> [Work required] Scan the records and identify every line in which the string "Model" occurs, then return those lines.

(Data entries)
************
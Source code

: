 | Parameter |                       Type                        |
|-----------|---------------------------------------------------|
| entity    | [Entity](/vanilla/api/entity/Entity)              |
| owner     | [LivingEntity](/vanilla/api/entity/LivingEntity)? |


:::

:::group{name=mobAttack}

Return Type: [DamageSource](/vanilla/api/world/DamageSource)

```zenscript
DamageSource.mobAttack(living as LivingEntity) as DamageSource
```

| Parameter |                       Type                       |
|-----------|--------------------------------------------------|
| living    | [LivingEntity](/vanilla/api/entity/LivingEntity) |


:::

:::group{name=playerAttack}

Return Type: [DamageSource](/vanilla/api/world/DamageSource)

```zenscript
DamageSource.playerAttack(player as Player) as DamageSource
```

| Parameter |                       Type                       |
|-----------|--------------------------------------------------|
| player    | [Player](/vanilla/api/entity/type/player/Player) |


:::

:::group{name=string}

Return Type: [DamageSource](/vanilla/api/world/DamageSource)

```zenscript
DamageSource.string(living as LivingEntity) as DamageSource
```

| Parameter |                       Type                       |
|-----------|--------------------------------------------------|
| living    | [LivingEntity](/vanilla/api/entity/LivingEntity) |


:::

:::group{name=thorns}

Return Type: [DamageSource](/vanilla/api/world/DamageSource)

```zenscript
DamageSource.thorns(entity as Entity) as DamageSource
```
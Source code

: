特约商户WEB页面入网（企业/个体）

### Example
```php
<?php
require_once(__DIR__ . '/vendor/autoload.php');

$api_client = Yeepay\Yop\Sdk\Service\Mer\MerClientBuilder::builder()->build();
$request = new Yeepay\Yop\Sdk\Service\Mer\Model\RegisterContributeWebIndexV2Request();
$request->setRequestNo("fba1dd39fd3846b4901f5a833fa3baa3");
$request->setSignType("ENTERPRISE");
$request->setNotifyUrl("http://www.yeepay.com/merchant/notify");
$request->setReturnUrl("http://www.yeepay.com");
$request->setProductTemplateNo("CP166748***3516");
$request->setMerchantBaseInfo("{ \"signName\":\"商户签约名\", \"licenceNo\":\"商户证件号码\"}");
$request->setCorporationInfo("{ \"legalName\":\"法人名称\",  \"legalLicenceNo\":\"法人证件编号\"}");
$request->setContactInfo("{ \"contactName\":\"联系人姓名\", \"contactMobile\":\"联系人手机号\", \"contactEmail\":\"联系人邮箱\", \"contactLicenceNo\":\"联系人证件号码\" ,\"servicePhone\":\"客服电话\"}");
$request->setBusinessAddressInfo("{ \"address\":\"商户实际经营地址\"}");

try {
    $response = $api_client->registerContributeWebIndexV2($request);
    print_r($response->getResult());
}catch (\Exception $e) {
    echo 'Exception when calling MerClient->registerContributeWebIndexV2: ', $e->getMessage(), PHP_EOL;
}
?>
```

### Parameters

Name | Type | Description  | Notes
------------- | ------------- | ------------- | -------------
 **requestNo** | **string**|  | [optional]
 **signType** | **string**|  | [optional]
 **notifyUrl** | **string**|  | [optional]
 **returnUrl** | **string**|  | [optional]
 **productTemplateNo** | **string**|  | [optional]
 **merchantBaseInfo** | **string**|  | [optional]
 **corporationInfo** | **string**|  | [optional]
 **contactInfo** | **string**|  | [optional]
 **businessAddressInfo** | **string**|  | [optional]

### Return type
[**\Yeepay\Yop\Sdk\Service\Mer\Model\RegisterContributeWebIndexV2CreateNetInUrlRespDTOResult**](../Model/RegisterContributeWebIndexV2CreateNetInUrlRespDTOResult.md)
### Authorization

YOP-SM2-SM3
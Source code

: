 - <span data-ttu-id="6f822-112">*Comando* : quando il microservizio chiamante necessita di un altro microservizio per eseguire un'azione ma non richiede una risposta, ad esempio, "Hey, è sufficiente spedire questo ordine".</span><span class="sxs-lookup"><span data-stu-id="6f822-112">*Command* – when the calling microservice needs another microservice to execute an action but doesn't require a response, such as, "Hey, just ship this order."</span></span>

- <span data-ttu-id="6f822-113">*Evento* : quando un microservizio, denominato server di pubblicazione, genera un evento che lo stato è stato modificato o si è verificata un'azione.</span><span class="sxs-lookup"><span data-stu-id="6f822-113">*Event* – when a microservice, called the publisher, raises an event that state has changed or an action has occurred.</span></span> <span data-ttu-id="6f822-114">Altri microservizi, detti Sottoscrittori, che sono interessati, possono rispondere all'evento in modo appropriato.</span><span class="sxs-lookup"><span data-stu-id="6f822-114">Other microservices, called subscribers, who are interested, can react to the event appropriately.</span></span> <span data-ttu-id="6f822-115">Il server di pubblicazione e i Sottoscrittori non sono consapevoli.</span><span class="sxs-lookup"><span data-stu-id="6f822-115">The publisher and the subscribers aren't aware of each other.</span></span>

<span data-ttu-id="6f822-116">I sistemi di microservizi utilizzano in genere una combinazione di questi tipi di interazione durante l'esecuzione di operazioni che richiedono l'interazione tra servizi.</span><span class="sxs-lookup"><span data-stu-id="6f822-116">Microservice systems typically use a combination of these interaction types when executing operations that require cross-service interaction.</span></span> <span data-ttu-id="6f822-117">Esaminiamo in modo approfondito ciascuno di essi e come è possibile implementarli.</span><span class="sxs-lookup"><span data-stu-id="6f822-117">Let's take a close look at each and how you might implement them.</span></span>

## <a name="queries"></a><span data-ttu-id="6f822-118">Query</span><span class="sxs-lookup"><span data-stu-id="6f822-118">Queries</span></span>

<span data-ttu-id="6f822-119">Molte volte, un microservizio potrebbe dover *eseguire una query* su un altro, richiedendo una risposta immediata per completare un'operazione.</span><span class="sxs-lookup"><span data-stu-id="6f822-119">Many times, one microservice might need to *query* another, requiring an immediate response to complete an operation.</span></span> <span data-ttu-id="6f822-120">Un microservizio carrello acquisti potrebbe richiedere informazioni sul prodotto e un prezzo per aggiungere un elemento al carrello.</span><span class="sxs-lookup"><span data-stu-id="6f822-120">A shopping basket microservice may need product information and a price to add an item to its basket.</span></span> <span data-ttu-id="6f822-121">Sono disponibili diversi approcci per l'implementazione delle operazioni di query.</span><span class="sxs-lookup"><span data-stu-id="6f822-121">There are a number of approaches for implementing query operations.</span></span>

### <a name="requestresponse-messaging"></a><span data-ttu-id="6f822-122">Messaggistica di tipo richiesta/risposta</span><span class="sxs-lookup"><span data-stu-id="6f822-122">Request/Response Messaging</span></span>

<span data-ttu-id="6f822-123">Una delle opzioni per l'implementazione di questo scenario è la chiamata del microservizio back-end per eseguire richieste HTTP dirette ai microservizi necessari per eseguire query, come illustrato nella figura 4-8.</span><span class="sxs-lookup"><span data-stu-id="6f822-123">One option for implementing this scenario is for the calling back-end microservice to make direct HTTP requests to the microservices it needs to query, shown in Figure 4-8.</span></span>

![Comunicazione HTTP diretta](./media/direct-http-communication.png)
************
> [Written answer]
$request = new Yeepay\Yop\Sdk\Service\Mer\Model\RegisterContributeWebIndexV2Request();
[**\Yeepay\Yop\Sdk\Service\Mer\Model\RegisterContributeWebIndexV2CreateNetInUrlRespDTOResult**](../Model/RegisterContributeWebIndexV2CreateNetInUrlRespDTOResult.md)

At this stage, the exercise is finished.